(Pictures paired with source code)
+++

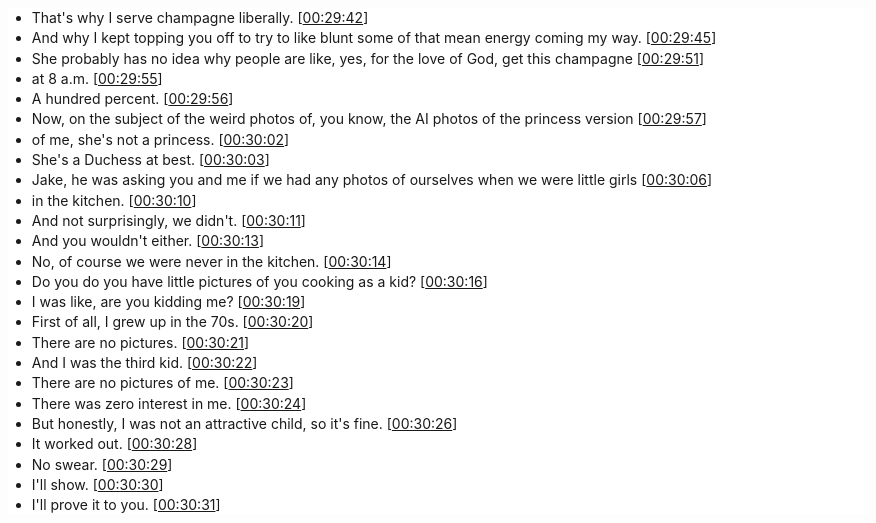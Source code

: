 *  That's why I serve champagne liberally. [[00:29:42](https://www.youtube.com/watch?v=S_Zfvh2GDDE&t=1782.96s)]
*  And why I kept topping you off to try to like blunt some of that mean energy coming my way. [[00:29:45](https://www.youtube.com/watch?v=S_Zfvh2GDDE&t=1785.96s)]
*  She probably has no idea why people are like, yes, for the love of God, get this champagne [[00:29:51](https://www.youtube.com/watch?v=S_Zfvh2GDDE&t=1791.96s)]
*  at 8 a.m. [[00:29:55](https://www.youtube.com/watch?v=S_Zfvh2GDDE&t=1795.96s)]
*  A hundred percent. [[00:29:56](https://www.youtube.com/watch?v=S_Zfvh2GDDE&t=1796.96s)]
*  Now, on the subject of the weird photos of, you know, the AI photos of the princess version [[00:29:57](https://www.youtube.com/watch?v=S_Zfvh2GDDE&t=1797.96s)]
*  of me, she's not a princess. [[00:30:02](https://www.youtube.com/watch?v=S_Zfvh2GDDE&t=1802.96s)]
*  She's a Duchess at best. [[00:30:03](https://www.youtube.com/watch?v=S_Zfvh2GDDE&t=1803.96s)]
*  Jake, he was asking you and me if we had any photos of ourselves when we were little girls [[00:30:06](https://www.youtube.com/watch?v=S_Zfvh2GDDE&t=1806.96s)]
*  in the kitchen. [[00:30:10](https://www.youtube.com/watch?v=S_Zfvh2GDDE&t=1810.96s)]
*  And not surprisingly, we didn't. [[00:30:11](https://www.youtube.com/watch?v=S_Zfvh2GDDE&t=1811.96s)]
*  And you wouldn't either. [[00:30:13](https://www.youtube.com/watch?v=S_Zfvh2GDDE&t=1813.96s)]
*  No, of course we were never in the kitchen. [[00:30:14](https://www.youtube.com/watch?v=S_Zfvh2GDDE&t=1814.96s)]
*  Do you do you have little pictures of you cooking as a kid? [[00:30:16](https://www.youtube.com/watch?v=S_Zfvh2GDDE&t=1816.96s)]
*  I was like, are you kidding me? [[00:30:19](https://www.youtube.com/watch?v=S_Zfvh2GDDE&t=1819.96s)]
*  First of all, I grew up in the 70s. [[00:30:20](https://www.youtube.com/watch?v=S_Zfvh2GDDE&t=1820.96s)]
*  There are no pictures. [[00:30:21](https://www.youtube.com/watch?v=S_Zfvh2GDDE&t=1821.96s)]
*  And I was the third kid. [[00:30:22](https://www.youtube.com/watch?v=S_Zfvh2GDDE&t=1822.96s)]
*  There are no pictures of me. [[00:30:23](https://www.youtube.com/watch?v=S_Zfvh2GDDE&t=1823.96s)]
*  There was zero interest in me. [[00:30:24](https://www.youtube.com/watch?v=S_Zfvh2GDDE&t=1824.96s)]
*  But honestly, I was not an attractive child, so it's fine. [[00:30:26](https://www.youtube.com/watch?v=S_Zfvh2GDDE&t=1826.96s)]
*  It worked out. [[00:30:28](https://www.youtube.com/watch?v=S_Zfvh2GDDE&t=1828.96s)]
*  No swear. [[00:30:29](https://www.youtube.com/watch?v=S_Zfvh2GDDE&t=1829.96s)]
*  I'll show. [[00:30:30](https://www.youtube.com/watch?v=S_Zfvh2GDDE&t=1830.96s)]
*  I'll prove it to you. [[00:30:31](https://www.youtube.com/watch?v=S_Zfvh2GDDE&t=1831.96s)]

+++

Using the entries shown above, reproduce verbatim the lines from the line bearing "She probably has" to the line bearing "Now, on the", inclusive.

*  She probably has no idea why people are like, yes, for the love of God, get this champagne [[00:29:51](https://www.youtube.com/watch?v=S_Zfvh2GDDE&t=1791.96s)]
*  at 8 a.m. [[00:29:55](https://www.youtube.com/watch?v=S_Zfvh2GDDE&t=1795.96s)]
*  A hundred percent. [[00:29:56](https://www.youtube.com/watch?v=S_Zfvh2GDDE&t=1796.96s)]
*  Now, on the subject of the weird photos of, you know, the AI photos of the princess version [[00:29:57](https://www.youtube.com/watch?v=S_Zfvh2GDDE&t=1797.96s)]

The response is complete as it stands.